When People See My Work as Good 'for a Disabled Person'
I’m a 17-year-old author and history enthusiast. I’ve already written a post about the backlash I’ve received from writing with a range of characters, disabled and not. But I have come across another side of the spectrum when it comes to readers. These are the people who praise me for continuing to do what I love, even though I have fibromyalgia.

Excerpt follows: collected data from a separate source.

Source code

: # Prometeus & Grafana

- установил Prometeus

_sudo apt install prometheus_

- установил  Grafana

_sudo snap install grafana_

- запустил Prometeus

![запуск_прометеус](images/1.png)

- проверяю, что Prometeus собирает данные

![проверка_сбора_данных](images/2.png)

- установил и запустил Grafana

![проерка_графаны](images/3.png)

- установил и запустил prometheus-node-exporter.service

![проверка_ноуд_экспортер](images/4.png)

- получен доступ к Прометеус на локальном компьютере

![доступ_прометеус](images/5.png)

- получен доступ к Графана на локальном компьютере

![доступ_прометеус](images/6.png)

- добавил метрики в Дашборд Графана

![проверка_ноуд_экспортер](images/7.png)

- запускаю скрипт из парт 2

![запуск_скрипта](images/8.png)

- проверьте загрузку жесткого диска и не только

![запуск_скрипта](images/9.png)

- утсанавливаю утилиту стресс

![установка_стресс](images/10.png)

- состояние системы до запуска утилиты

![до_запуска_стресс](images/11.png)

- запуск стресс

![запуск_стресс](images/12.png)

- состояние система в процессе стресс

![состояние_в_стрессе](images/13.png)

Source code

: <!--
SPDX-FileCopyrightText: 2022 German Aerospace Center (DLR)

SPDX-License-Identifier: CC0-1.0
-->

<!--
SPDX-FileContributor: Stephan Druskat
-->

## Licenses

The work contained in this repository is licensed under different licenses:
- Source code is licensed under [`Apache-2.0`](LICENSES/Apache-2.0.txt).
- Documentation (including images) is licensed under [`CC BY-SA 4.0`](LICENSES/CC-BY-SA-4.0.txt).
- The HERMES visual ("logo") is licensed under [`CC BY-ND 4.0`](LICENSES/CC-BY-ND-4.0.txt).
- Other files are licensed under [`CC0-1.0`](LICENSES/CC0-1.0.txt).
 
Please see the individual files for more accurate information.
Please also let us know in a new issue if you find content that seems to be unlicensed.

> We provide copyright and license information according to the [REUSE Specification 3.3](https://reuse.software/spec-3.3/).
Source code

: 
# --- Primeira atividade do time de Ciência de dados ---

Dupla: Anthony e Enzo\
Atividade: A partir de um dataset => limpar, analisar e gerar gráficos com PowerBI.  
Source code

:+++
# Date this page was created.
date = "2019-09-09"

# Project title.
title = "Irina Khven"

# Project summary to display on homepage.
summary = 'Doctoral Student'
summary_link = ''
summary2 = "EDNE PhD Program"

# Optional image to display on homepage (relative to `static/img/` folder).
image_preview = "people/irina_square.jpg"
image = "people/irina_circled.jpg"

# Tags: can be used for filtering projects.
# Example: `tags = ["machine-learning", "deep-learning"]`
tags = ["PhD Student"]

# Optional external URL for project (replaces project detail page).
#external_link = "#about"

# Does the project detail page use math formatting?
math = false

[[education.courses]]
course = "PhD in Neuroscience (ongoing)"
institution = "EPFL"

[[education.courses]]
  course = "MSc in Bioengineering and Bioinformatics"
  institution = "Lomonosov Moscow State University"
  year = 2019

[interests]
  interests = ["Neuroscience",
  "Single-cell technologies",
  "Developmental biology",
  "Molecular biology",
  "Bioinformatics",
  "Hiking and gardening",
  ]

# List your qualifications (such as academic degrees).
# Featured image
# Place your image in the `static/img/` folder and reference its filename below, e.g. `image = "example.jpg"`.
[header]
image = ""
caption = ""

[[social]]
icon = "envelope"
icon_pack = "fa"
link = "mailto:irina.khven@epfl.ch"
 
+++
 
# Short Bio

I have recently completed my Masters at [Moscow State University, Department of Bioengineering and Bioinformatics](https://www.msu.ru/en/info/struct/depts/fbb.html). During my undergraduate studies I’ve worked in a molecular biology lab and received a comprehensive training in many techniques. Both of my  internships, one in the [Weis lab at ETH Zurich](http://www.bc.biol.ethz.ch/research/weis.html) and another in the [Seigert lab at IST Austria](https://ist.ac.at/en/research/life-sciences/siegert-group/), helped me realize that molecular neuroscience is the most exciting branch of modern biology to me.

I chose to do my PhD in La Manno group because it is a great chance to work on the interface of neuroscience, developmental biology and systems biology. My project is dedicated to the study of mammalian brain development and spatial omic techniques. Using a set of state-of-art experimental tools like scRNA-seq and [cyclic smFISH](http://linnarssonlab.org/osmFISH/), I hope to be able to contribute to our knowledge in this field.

At first, this reaction confused me. Why do they think of me as a hero? Have I persevered through a struggle? Yes, but everyone has something they must overcome. The more it happened, the more I understood. They didn’t think of me as a hero; they thought of me as the lowest common denominator. The words “if you can do it, I can do it too” have been repeated over and over to me. It doesn’t sound enthusiastic, it sounds like pity. It sounds like “well if this disabled girl can do something, then obviously I can do it too.” These people aren’t looking at my achievements clearly. They look at them through the mindset of “that’s pretty good for a disabled person.”
But I didn’t want this reaction. I wanted to be viewed as like everyone else, not looked at through lenses that make me feel like my best is everyone else’s worst. People imply it’s OK if my work isn’t as good, because I’m not capable of it. I have had to change how I view myself because of this mindset, to realize that my work shouldn’t be thought of as “that’s good for a disabled person.” To remember that if I try my best, it doesn’t matter what other people think of it.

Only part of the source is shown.